不過,加沙議題真的會影響選情嗎?畢竟,外交政策很少成為美國總統大選勝敗的關鍵。一般而言,美國民眾沒有那麼關心地球另一端發生的事情,而且即使非常關心,也未必會因此改變投票意向──從經濟到移民,從墮胎權到醫療花費,更可能左右選民的本土議題實在太多了。

單從選舉的角度來說,拜登團隊之所以開始擔憂加沙議題的後續效應,最大原因其實不是有多少民眾反對美國對以色列的現行政策,也不是阿拉伯裔/穆斯林和左派/進步派社群對拜登政府的不滿有多強烈,畢竟人們對政策的立場不見得會轉化成選舉時的投票意向,而如果一個議題主要的影響僅在特定社群的「同溫層」之內,最終也未必能夠影響選舉結果。

對拜登團隊而言,問題在於這兩項條件提供了支持停火方動員的土壤,而動員的階段性結果也已經顯現,有機會影響一些民主黨必須贏下的選民群體,進而改變他們的投票意願,衝擊拜登的選情。

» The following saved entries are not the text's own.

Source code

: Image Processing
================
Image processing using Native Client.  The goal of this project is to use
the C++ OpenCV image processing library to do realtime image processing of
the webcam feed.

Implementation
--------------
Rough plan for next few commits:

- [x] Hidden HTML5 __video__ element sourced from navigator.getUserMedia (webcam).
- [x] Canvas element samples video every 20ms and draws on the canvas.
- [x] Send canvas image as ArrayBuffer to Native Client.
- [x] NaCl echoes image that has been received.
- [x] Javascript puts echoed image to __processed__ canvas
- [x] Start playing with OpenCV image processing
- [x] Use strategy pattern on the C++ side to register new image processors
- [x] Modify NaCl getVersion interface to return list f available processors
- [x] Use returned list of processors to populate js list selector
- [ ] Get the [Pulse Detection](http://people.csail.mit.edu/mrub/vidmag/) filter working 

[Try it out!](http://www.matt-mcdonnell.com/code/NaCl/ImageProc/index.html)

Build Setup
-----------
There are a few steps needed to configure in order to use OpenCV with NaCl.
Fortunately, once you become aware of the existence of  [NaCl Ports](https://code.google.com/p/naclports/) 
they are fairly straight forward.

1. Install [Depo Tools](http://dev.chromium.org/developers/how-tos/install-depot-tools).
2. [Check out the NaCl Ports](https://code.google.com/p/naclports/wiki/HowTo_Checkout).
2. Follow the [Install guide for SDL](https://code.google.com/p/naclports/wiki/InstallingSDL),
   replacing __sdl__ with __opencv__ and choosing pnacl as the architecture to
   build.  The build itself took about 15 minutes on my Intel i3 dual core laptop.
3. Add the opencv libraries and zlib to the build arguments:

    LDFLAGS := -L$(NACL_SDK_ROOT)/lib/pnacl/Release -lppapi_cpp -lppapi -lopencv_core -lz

民主黨的難題:自家選民與獨立派選民意向分歧,不容許「輕舉妄動」

單從民調來看,面對當前的戰爭,許多民主黨和獨立派選民其實對於以色列政府有高度疑慮。

當被詢問「您是否同意以色列已經犯下戰爭罪」時,根據二月初YouGov的民調,民主黨選民有29%非常同意、26%同意這個敘述,即認為以色列政府近期的作為是犯罪。即使白宮和民主黨大多數主流政治人物都還不願意公開做出這樣的宣稱,卻已經有55%、過半民主黨選民這麼想。除此之外,就連獨立派選民也都有44%傾向同意,且僅22%反對,正反方也來到相當懸殊的2:1,同樣顯示對以色列政府的高度不滿。只有在共和黨的支持者當中,比率才反轉過來,只有21%同意「以色列已經犯下戰爭罪」的說法,另有52%反對。換言之,獨立派選民在此一議題上的立場分布更接近民主黨選民,與共和黨選民徹底相反。單從這項數據看來,民主黨、拜登政府應該有空間、甚至有必要對以色列政府更為強硬。

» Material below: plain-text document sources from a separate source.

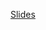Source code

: [Slides](https://ele.exeter.ac.uk/pluginfile.php/5248956/mod_resource/content/2/Program%20Structure%20and%20Flow.pdf)




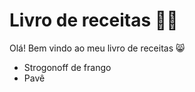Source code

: # Livro de receitas :man_cook:

Olá! Bem vindo ao meu livro de receitas :smile_cat:

- Strogonoff de frango
- Pavê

但當問題不只是「譴責以色列政府」,而是「面對這場戰爭,美國政府該做什麼」的時候,民主黨和獨立派選民就沒有那麼多人明確站在以色列政府對立面。

根據另一份YouGov在三月所執行的民調,雖然有34%的民主黨選民和37%的獨立選民支持減少對以色列的軍援,顯示進步派的呼籲很可能確實有「突破同溫層」的效果,但也仍然無法成為多數。

雖然在民主黨選民和獨立選民中,選擇「增加軍援」的是少數,但如果跟選擇「維持現有軍援」的加起來,比例也有三至四成。至於共和黨選民的趨勢則明顯不同,雖然有26%支持削減軍援(而且未必是出於人道主義或聲援巴勒斯坦,更可能是出於孤立主義),但支持維持的比率也有26%,更有31%認為應該增加,後兩者相加超過半數。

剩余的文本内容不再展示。